Тем утром, пока мы пили аперитив в полумраке библиотеки, Маркес сообщил мне, как называется река — Гуадалете — и прибег к свидетельству двух географических словарей, чтобы объяснить мне этимологию. Жаль, что я тогда плохо его слушал, впрочем, полагаю, я все равно не сумел бы ничего предотвратить. Маркес открыл один из словарей и отыскал слово, задержав на нем указательный палец, но меня больше занимали мой мартини, окно, выходящее на теннисную площадку, дюны на этом берегу и река. «Слово, состоящее из двух корней, греческого и арабского», — прочитал Маркес. В тот момент мое внимание было приковано к бедрам Ивонны, втиснутым в белые шорты, и точным движениям Чарли Гомеса, орудовавшего ракеткой внизу, на теннисной площадке. Время от времени они прерывали игру и беседовали, разделенные сеткой, приглушенно смеялись, бегло касались рук друг друга, передавая белый мяч. В какой-то момент Чарли Гомес поглядел на окно библиотеки и заметил, что я за ними наблюдаю. Он послал мне какое-то нелепое спортивное приветствие, подняв кверху большой палец, и при этом сказал что-то Ивонне, которая тоже посмотрела в мою сторону и засмеялась.

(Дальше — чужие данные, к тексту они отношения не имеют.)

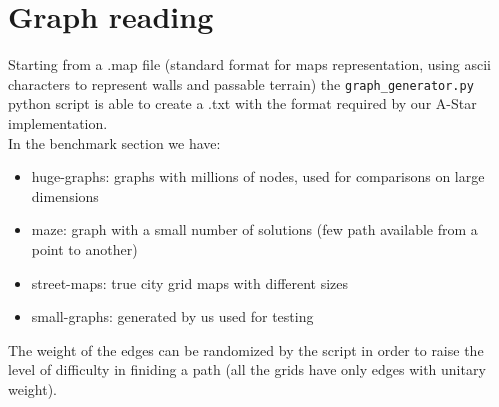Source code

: \section{Graph reading}
\label{Sec:reading}

Starting from a .map file (standard format for maps representation, using ascii characters to represent walls and passable terrain)
the \verb|graph_generator.py| python script is able to create a .txt with the format required by our A-Star implementation. \\
In the benchmark section we have:
\begin{itemize}
	\item huge-graphs: graphs with millions of nodes, used for comparisons on large dimensions
	\item maze: graph with a small number of solutions (few path available from a point to another)
	\item street-maps: true city grid maps with different sizes
	\item small-graphs: generated by us used for testing
\end{itemize}

The weight of the edges can be randomized by the script in order to raise the level of difficulty in finiding a path (all the grids have only edges with unitary weight).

У Чарли Гомеса была внешность красавчика, рекламирующего по телевизору одеколон. Высокий, неизменно загорелый, он, казалось, был увлечен Ивонной в меньшей степени, чем спортом и автомобилями, а играя в теннис, повязывал на лоб пеструю ленту — Ивонна наверняка находила это неотразимым. Во время завтрака, сидя напротив него, я подумал, что вполне можно без угрызений совести считать его дураком. А кем еще, скажите, считать человека, который позволяет, чтобы его звали Чарли Гомесом?